Additionally, Coinbase will never call or text you to give you a new seed phrase or wallet address to move your funds to. If you receive a call like this, you are encouraged to hang up the phone immediately. Coinbase will never ask you to contact an unknown number to reach them.

此外，Coinbase永远不会给您打电话或发短信给您一个新的种子短语或钱包地址，以将资金移至。如果您收到这样的电话，则鼓励您立即挂断电话。 Coinbase永远不会要求您与未知数联系以联系。

The usual rules of phishing also apply here: Never click on any unexpecting links, attachments or QR codes that are sent to you in any manner.
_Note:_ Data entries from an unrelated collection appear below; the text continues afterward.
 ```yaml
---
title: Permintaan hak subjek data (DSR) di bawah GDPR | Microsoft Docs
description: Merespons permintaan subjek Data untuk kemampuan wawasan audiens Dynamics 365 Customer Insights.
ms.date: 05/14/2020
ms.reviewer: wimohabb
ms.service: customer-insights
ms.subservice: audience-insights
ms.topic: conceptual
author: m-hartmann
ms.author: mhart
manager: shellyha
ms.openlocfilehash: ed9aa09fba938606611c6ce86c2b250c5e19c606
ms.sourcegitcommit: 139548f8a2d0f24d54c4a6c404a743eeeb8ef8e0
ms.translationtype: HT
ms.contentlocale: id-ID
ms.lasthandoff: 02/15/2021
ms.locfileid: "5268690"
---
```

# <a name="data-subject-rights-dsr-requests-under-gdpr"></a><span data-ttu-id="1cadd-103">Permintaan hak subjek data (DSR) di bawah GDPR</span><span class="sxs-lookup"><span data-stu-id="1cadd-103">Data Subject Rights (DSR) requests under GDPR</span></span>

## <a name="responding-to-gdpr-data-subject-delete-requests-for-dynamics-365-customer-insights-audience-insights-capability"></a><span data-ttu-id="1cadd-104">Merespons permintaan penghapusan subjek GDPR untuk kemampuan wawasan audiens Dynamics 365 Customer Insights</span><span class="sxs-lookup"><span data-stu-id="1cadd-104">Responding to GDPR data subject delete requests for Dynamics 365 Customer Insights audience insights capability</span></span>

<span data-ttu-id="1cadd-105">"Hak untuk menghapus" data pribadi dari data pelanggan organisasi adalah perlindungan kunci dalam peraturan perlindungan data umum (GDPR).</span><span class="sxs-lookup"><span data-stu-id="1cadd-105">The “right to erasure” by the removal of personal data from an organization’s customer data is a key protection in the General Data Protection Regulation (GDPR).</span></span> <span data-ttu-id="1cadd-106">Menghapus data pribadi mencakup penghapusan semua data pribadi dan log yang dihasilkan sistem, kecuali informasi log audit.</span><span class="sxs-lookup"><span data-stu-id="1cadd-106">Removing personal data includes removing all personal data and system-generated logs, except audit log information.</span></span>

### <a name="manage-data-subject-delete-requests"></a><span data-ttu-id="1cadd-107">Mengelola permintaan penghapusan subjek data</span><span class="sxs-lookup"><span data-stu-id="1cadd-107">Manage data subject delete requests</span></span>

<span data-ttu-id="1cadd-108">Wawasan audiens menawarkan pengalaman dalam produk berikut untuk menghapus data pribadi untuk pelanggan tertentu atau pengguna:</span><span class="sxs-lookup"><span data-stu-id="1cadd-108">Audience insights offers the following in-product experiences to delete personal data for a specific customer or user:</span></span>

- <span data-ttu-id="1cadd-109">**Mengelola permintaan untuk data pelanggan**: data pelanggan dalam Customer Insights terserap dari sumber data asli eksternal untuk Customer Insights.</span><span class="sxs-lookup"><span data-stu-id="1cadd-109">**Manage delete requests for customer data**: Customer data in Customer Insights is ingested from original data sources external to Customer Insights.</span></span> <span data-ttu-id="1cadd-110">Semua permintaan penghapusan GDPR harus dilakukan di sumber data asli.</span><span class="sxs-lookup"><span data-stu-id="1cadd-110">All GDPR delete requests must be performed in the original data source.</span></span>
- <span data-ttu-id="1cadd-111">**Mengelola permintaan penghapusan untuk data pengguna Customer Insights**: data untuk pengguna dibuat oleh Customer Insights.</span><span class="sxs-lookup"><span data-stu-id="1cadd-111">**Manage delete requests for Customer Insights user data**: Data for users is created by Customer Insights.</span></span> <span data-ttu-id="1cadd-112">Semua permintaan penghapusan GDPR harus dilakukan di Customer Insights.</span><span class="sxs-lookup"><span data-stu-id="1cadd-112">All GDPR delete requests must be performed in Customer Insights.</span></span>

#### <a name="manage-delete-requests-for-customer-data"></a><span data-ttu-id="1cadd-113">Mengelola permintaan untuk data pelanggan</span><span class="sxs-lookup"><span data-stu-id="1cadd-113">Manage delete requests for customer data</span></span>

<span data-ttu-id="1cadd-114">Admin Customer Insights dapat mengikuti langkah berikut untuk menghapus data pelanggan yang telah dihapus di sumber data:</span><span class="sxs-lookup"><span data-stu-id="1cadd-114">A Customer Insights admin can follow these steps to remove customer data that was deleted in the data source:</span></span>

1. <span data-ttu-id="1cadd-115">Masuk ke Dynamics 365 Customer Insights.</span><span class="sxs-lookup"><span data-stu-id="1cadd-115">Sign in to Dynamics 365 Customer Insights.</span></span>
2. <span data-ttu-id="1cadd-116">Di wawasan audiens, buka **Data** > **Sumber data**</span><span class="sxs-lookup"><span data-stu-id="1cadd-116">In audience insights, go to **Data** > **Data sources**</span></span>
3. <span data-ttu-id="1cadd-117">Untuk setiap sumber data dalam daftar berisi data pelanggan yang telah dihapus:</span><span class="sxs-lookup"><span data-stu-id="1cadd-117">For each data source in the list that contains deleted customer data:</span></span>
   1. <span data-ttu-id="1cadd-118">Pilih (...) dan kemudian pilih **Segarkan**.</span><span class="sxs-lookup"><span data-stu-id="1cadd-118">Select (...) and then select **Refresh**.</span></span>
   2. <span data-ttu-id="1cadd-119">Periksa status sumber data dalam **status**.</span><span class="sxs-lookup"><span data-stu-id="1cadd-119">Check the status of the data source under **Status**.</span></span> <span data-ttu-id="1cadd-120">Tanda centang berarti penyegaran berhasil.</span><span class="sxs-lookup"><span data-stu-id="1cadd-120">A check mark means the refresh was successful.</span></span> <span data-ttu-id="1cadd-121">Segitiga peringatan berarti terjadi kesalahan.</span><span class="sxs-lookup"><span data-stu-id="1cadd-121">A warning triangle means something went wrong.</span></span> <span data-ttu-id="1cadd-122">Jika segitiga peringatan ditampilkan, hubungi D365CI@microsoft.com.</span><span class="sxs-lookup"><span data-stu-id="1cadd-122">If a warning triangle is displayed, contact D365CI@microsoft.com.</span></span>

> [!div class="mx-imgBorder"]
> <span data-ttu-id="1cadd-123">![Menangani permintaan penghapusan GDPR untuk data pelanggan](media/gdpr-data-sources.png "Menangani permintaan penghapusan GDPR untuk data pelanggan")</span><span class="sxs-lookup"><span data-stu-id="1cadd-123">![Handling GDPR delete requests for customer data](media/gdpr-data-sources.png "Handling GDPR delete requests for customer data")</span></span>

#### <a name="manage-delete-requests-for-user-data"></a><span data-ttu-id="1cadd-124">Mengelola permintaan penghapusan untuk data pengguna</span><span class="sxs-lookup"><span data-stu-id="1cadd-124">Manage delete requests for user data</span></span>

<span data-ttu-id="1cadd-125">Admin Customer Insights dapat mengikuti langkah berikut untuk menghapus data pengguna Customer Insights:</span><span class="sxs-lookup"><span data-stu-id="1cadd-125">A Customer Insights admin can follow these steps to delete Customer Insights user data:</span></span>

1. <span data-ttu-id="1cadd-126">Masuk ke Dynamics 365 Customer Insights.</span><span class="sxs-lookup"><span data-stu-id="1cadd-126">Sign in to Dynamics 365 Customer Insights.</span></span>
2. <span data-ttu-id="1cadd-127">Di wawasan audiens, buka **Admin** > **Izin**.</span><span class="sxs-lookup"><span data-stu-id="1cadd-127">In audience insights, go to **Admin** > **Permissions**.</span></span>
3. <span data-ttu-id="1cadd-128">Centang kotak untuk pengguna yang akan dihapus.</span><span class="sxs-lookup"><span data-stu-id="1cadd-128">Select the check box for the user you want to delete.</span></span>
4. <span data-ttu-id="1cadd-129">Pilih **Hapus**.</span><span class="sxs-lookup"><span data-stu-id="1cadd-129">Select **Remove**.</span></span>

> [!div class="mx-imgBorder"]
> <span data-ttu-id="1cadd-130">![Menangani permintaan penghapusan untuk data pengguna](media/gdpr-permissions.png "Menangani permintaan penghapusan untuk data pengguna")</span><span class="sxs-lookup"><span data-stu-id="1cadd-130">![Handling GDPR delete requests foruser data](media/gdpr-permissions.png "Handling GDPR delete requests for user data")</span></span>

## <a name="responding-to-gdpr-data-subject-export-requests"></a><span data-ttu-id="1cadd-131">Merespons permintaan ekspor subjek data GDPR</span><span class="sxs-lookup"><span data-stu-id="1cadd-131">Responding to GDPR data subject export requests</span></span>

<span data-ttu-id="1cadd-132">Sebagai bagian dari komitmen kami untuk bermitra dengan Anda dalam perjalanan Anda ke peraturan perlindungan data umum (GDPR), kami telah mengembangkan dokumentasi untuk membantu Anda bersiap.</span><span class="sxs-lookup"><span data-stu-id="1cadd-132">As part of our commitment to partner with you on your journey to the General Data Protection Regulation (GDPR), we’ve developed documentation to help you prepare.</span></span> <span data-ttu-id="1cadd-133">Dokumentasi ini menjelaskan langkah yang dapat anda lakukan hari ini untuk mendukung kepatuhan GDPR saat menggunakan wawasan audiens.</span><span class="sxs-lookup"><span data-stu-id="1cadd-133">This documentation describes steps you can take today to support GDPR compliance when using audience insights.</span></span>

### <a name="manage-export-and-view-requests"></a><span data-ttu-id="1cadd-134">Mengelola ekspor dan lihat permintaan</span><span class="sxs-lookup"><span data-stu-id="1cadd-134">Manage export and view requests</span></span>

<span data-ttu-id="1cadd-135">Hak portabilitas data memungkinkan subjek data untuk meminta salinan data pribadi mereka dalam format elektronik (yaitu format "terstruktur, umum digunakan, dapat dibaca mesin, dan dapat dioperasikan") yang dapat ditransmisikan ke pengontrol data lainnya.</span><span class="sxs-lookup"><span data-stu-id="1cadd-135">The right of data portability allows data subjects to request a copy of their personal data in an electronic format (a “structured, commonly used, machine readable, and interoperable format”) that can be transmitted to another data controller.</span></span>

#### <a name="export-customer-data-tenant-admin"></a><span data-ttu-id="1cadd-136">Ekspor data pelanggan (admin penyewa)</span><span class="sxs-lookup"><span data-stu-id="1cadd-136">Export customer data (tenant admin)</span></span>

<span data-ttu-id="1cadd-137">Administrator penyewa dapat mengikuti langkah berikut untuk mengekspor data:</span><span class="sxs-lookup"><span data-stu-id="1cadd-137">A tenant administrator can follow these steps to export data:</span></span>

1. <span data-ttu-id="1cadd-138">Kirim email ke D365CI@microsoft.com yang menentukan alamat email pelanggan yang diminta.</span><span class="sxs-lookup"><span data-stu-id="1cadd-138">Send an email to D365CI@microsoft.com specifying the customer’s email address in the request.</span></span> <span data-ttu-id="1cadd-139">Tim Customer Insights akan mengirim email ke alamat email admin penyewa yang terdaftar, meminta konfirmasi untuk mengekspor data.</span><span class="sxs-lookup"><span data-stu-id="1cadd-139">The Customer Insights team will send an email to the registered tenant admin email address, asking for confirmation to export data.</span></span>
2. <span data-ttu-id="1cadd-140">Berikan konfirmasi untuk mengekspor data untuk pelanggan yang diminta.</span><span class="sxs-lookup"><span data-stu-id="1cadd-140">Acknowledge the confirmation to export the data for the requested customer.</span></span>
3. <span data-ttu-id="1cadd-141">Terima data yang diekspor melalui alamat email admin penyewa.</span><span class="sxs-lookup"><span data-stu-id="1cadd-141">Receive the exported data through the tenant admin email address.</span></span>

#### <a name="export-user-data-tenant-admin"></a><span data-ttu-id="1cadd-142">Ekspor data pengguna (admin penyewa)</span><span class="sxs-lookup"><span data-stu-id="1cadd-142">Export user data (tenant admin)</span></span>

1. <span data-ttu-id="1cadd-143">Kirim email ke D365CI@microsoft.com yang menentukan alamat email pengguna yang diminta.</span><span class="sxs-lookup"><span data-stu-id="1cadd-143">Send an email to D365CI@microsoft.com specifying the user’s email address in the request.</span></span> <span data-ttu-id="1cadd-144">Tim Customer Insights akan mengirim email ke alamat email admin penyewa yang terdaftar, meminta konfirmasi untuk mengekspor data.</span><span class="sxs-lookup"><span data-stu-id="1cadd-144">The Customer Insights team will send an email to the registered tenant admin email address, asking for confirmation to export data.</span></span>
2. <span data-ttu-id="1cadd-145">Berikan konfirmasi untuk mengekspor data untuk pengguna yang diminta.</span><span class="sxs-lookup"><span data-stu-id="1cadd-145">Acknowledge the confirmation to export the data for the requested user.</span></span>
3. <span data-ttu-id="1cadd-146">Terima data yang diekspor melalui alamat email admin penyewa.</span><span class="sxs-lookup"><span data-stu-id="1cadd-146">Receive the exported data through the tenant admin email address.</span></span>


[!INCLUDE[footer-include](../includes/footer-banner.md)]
If you receive something that appears to be from someone you do know, confirm it with them in an independent manner.

网络钓鱼的通常规则也适用：切勿单击以任何方式发送给您的任何不指望的链接，附件或QR码。如果您收到的东西似乎是您认识的人，请独立地与他们确认。

When going online, make sure you have one of the best antivirus software programs installed and up to date – these programs have VPNs, password managers and safe browsers as well as other features that can help provide you with an added layer of security.

上网时，请确保已安装并最新的最好的防病毒软件程序之一 - 这些程序具有VPN，密码管理器和安全浏览器以及其他功能，可以帮助您提供附加的安全层。